Content starts

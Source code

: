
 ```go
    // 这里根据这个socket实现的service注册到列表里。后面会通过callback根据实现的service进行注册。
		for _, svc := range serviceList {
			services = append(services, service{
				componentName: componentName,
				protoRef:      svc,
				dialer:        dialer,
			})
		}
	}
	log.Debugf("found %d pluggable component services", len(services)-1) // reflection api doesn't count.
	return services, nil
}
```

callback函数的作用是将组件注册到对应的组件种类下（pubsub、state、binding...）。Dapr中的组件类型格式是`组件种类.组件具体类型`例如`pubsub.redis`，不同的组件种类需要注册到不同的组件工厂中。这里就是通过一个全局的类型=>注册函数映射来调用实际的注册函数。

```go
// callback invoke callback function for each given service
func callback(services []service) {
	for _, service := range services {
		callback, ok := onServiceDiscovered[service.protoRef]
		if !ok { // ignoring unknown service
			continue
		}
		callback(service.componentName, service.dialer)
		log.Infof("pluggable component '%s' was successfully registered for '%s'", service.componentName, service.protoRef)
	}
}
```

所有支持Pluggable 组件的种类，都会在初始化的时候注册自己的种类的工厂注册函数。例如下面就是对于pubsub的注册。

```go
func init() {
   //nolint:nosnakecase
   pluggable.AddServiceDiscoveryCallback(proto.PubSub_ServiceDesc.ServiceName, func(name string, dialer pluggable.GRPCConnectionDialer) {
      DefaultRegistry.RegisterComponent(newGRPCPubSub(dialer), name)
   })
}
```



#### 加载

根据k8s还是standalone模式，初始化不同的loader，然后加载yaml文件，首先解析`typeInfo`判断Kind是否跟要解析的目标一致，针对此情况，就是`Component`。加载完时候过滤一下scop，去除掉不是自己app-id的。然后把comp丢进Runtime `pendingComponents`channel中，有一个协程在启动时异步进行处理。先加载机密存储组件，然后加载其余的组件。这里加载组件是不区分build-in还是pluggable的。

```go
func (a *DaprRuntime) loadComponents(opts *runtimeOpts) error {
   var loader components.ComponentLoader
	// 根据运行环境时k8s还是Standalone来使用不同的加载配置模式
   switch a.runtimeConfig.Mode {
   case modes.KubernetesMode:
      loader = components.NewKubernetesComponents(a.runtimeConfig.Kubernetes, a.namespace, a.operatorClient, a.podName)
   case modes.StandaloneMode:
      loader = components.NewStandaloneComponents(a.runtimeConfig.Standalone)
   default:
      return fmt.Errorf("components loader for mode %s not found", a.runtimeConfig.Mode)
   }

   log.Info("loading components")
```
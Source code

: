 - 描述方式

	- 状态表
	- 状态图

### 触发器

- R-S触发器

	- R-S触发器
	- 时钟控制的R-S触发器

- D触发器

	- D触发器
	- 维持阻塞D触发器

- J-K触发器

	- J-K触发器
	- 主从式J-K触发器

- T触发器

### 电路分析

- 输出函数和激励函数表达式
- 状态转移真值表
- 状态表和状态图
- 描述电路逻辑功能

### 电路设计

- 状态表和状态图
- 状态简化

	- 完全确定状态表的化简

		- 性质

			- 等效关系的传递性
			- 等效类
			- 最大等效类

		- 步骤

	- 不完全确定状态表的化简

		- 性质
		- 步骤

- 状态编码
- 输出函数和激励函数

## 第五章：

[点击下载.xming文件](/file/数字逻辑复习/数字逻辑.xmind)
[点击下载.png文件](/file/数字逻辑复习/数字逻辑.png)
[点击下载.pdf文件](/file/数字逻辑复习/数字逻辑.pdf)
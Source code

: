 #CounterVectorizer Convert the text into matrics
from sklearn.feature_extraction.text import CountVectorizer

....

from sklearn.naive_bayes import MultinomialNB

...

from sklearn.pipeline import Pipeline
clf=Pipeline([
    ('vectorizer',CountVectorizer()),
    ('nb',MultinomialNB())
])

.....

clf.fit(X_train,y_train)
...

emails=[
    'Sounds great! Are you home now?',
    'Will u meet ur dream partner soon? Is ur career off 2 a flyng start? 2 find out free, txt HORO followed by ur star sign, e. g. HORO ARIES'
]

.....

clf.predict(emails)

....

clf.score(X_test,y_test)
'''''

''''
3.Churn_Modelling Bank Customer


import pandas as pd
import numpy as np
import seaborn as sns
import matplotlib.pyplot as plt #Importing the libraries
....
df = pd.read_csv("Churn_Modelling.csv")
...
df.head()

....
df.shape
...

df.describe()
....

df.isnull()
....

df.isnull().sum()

Content ends

Your reply must be the entries above, returned word for word.

» Answer to this problem
Source code

:
 ```go
    // 这里根据这个socket实现的service注册到列表里。后面会通过callback根据实现的service进行注册。
		for _, svc := range serviceList {
			services = append(services, service{
				componentName: componentName,
				protoRef:      svc,
				dialer:        dialer,
			})
		}
	}
	log.Debugf("found %d pluggable component services", len(services)-1) // reflection api doesn't count.
	return services, nil
}
```

callback函数的作用是将组件注册到对应的组件种类下（pubsub、state、binding...）。Dapr中的组件类型格式是`组件种类.组件具体类型`例如`pubsub.redis`，不同的组件种类需要注册到不同的组件工厂中。这里就是通过一个全局的类型=>注册函数映射来调用实际的注册函数。

```go
// callback invoke callback function for each given service
func callback(services []service) {
	for _, service := range services {
		callback, ok := onServiceDiscovered[service.protoRef]
		if !ok { // ignoring unknown service
			continue
		}
		callback(service.componentName, service.dialer)
		log.Infof("pluggable component '%s' was successfully registered for '%s'", service.componentName, service.protoRef)
	}
}
```

所有支持Pluggable 组件的种类，都会在初始化的时候注册自己的种类的工厂注册函数。例如下面就是对于pubsub的注册。

```go
func init() {
   //nolint:nosnakecase
   pluggable.AddServiceDiscoveryCallback(proto.PubSub_ServiceDesc.ServiceName, func(name string, dialer pluggable.GRPCConnectionDialer) {
      DefaultRegistry.RegisterComponent(newGRPCPubSub(dialer), name)
   })
}
```



#### 加载

根据k8s还是standalone模式，初始化不同的loader，然后加载yaml文件，首先解析`typeInfo`判断Kind是否跟要解析的目标一致，针对此情况，就是`Component`。加载完时候过滤一下scop，去除掉不是自己app-id的。然后把comp丢进Runtime `pendingComponents`channel中，有一个协程在启动时异步进行处理。先加载机密存储组件，然后加载其余的组件。这里加载组件是不区分build-in还是pluggable的。

```go
func (a *DaprRuntime) loadComponents(opts *runtimeOpts) error {
   var loader components.ComponentLoader
	// 根据运行环境时k8s还是Standalone来使用不同的加载配置模式
   switch a.runtimeConfig.Mode {
   case modes.KubernetesMode:
      loader = components.NewKubernetesComponents(a.runtimeConfig.Kubernetes, a.namespace, a.operatorClient, a.podName)
   case modes.StandaloneMode:
      loader = components.NewStandaloneComponents(a.runtimeConfig.Standalone)
   default:
      return fmt.Errorf("components loader for mode %s not found", a.runtimeConfig.Mode)
   }

   log.Info("loading components")
```
Source code

: - 描述方式

	- 状态表
	- 状态图

### 触发器

- R-S触发器

	- R-S触发器
	- 时钟控制的R-S触发器

- D触发器

	- D触发器
	- 维持阻塞D触发器

- J-K触发器

	- J-K触发器
	- 主从式J-K触发器

- T触发器

### 电路分析

- 输出函数和激励函数表达式
- 状态转移真值表
- 状态表和状态图
- 描述电路逻辑功能

### 电路设计

- 状态表和状态图
- 状态简化

	- 完全确定状态表的化简

		- 性质

			- 等效关系的传递性
			- 等效类
			- 最大等效类

		- 步骤

	- 不完全确定状态表的化简

		- 性质
		- 步骤

- 状态编码
- 输出函数和激励函数

## 第五章：

[点击下载.xming文件](/file/数字逻辑复习/数字逻辑.xmind)
[点击下载.png文件](/file/数字逻辑复习/数字逻辑.png)
[点击下载.pdf文件](/file/数字逻辑复习/数字逻辑.pdf)
Source code

: #CounterVectorizer Convert the text into matrics
from sklearn.feature_extraction.text import CountVectorizer

....

from sklearn.naive_bayes import MultinomialNB

...

from sklearn.pipeline import Pipeline
clf=Pipeline([
    ('vectorizer',CountVectorizer()),
    ('nb',MultinomialNB())
])

.....

clf.fit(X_train,y_train)
...

emails=[
    'Sounds great! Are you home now?',
    'Will u meet ur dream partner soon? Is ur career off 2 a flyng start? 2 find out free, txt HORO followed by ur star sign, e. g. HORO ARIES'
]

.....

clf.predict(emails)

....

clf.score(X_test,y_test)
'''''

''''
3.Churn_Modelling Bank Customer


import pandas as pd
import numpy as np
import seaborn as sns
import matplotlib.pyplot as plt #Importing the libraries
....
df = pd.read_csv("Churn_Modelling.csv")
...
df.head()

....
df.shape
...

df.describe()
....

df.isnull()
....

df.isnull().sum()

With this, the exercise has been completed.